# If I filter do I need to cold crash?



## Patrick_BCB (3/7/17)

Just looking to streamline my brewing. I currently cold crash and then filter into a keg. Can I skip the cold crash? I expect the filter might clog more but that's ok. If I can remove 3 days of cc'ing from my brew cycle I can brew more often.

Thoughts?


----------



## Grott (3/7/17)

Out of interest do you currently get much crap in the filter after you have cold crashed?


----------



## Patrick_BCB (3/7/17)

Yeah I do get chunks of yeast left behind in the filter. Need to hose it out after.


----------



## trevgale (3/7/17)

I would say yes. Based on my experience cold crashing and holding at -1 seem to help remove chill haze as well as yeast.


----------



## Coodgee (3/7/17)

I streamlined my brewing by getting rid of the filter. Fining actually works much better for me - biofine clear gives me a really bright beer. as in as bright as a VB or XXXX Gold.


----------



## Patrick_BCB (3/7/17)

Thanks Coodgee. I fined with cold crashing and gelatine before going to filtering. Like lots of processes I went additive rather than thinking about what I was replacing.

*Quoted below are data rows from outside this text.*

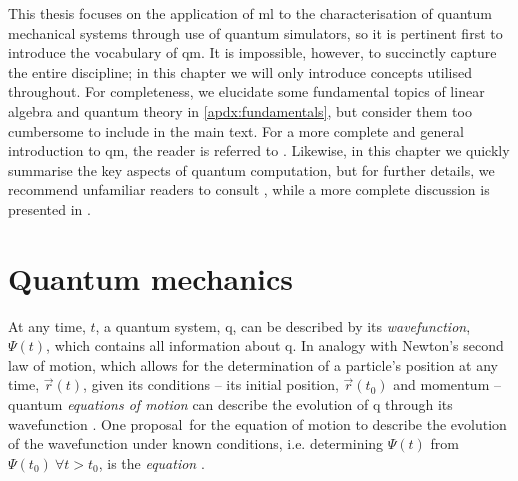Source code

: % 

\par 
This thesis focuses on the application of \acrlong{ml} to the characterisation of quantum mechanical systems
    through use of quantum simulators, 
    so it is pertinent first to introduce the vocabulary of \gls{qm}. 
It is impossible, however, to succinctly capture the entire discipline; 
    in this chapter we will only introduce concepts utilised throughout.
For completeness, we elucidate some fundamental topics of linear algebra and quantum theory in \cref{apdx:fundamentals},
    but consider them too cumbersome to include in the main text. 
For a more complete and general introduction to \gls{qm}, the reader is referred to \cite{griffiths2018introduction, susskind2014quantum}.
Likewise, in this chapter we quickly summarise the key aspects of quantum computation, 
    but for further details, we recommend unfamiliar readers to consult \cite{rieffel2011quantum}, 
    while a more complete discussion is presented in \cite{nielsen2002quantum}.

\section{Quantum mechanics}\label{sec:qm}

At any time, $t$, a quantum system, \gls{q}, can be described by its \emph{wavefunction}, $\Psi(t)$, 
    which contains all information about \gls{q}. 
In analogy with Newton's second law of motion, 
    which allows for the determination of a particle's position at any time, $\vec{r}(t)$, 
    given its conditions -- its initial position, $\vec{r}(t_0)$ and momentum --   
    quantum \emph{equations of motion} can describe the evolution of \gls{q} through its wavefunction \cite{dirac1981principles}. 
One proposal\footnotemark \ for the equation of motion 
    to describe the evolution of the wavefunction under known conditions, 
    i.e. determining $\Psi(t)$ from $\Psi(t_0) \ \forall t > t_0$, 
    is the \emph{\schrodinger equation}  \cite{griffiths2018introduction, mart2020introduce, nelson1966derivation}.
\par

Now I am thinking of removing this step altogether and just filtering.


----------



## trevgale (3/7/17)

If you are filtering, I would not worry about finning, just crash chill and hold it a few days.


----------



## Coodgee (4/7/17)

If you filter warm you will have no chance or removing chill haze but you might remove it if you filter cold.


----------



## Garfield (5/7/17)

I'd sooner ditch filtering and keep CCing IMHO. What grade is the filter in microns?


----------



## AJS2154 (5/7/17)

Patrick_BCB said:


> Just looking to streamline my brewing. I currently cold crash and then filter into a keg. Can I skip the cold crash? I expect the filter might clog more but that's ok. If I can remove 3 days of cc'ing from my brew cycle I can brew more often.
> 
> Thoughts?



Gee mate, if 3 days is adding too much time to your brewing process you must be running a high volume operation. I have a filter, but tend to CC and then put it in a keg. Only time I filter is if there is a concern with hops in the finished product.....dry hopping can do that!

See you, Anthony


----------



## Quokka42 (5/7/17)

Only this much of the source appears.